● **Exercise aim**:
Determine how many lines below contain the word "keygen", then state only that figure.

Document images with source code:
_ _ _ _ _ _ _

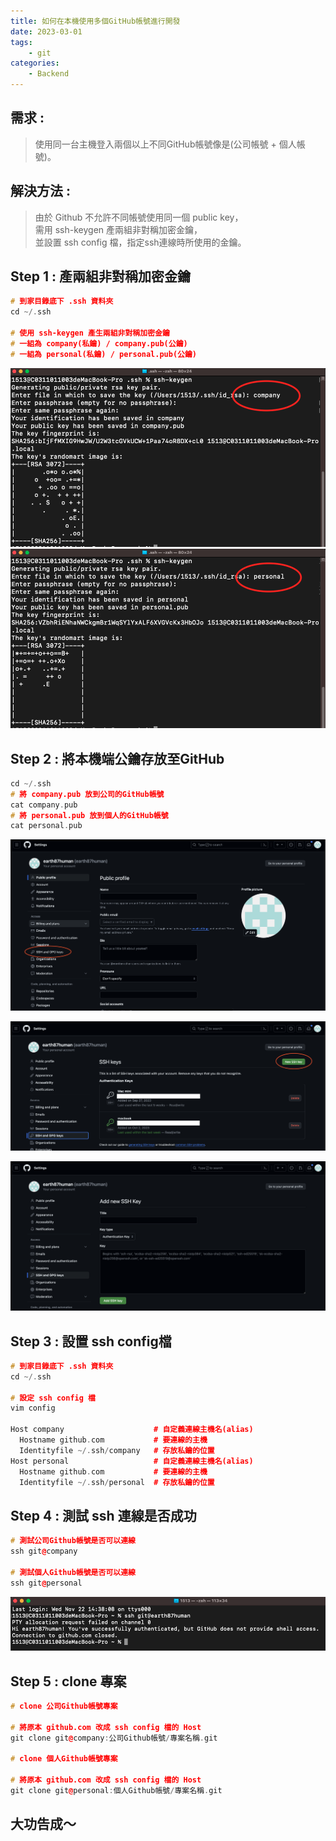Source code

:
 ```yaml
---
title: 如何在本機使用多個GitHub帳號進行開發
date: 2023-03-01
tags: 
    - git
categories:
    - Backend
---
```


## 需求 : 

> 使用同一台主機登入兩個以上不同GitHub帳號像是(公司帳號 + 個人帳號)。

## 解決方法 : 

> 由於 Github 不允許不同帳號使用同一個 public key，  
> 需用 ssh-keygen 產兩組非對稱加密金鑰，  
> 並設置 ssh config 檔，指定ssh連線時所使用的金鑰。

## Step 1  : 產兩組非對稱加密金鑰

```c++
# 到家目錄底下 .ssh 資料夾
cd ~/.ssh

# 使用 ssh-keygen 產生兩組非對稱加密金鑰
# 一組為 company(私鑰) / company.pub(公鑰)
# 一組為 personal(私鑰) / personal.pub(公鑰)
```

![建立 company 公鑰/私鑰](step-1-1.png)
![建立 personal 公鑰/私鑰](step-1-2.png)

## Step 2  : 將本機端公鑰存放至GitHub

```c++
cd ~/.ssh
# 將 company.pub 放到公司的GitHub帳號      
cat company.pub
# 將 personal.pub 放到個人的GitHub帳號 
cat personal.pub
```

![GitHub > Settings > SSH and GPG keys](step-2-1.png)

![New SSH key](step-2-2.png)

![把 key 放進去](step-2-3.png)

## Step 3 : 設置 ssh config檔

```c++
# 到家目錄底下 .ssh 資料夾
cd ~/.ssh

# 設定 ssh config 檔
vim config

Host company                    # 自定義連線主機名(alias)
  Hostname github.com           # 要連線的主機
  Identityfile ~/.ssh/company   # 存放私鑰的位置
Host personal                   # 自定義連線主機名(alias) 
  Hostname github.com           # 要連線的主機
  Identityfile ~/.ssh/personal  # 存放私鑰的位置
```

## Step 4 : 測試 ssh 連線是否成功

```c++
# 測試公司Github帳號是否可以連線
ssh git@company

# 測試個人Github帳號是否可以連線
ssh git@personal
```

![若成功可看到此訊息](step-4-1.png)

## Step 5 : clone 專案

```c++
# clone 公司Github帳號專案

# 將原本 github.com 改成 ssh config 檔的 Host
git clone git@company:公司Github帳號/專案名稱.git

# clone 個人Github帳號專案

# 將原本 github.com 改成 ssh config 檔的 Host
git clone git@personal:個人Github帳號/專案名稱.git
```

## 大功告成～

_ _ _ _ _ _ _

● **Result of this exercise**:
2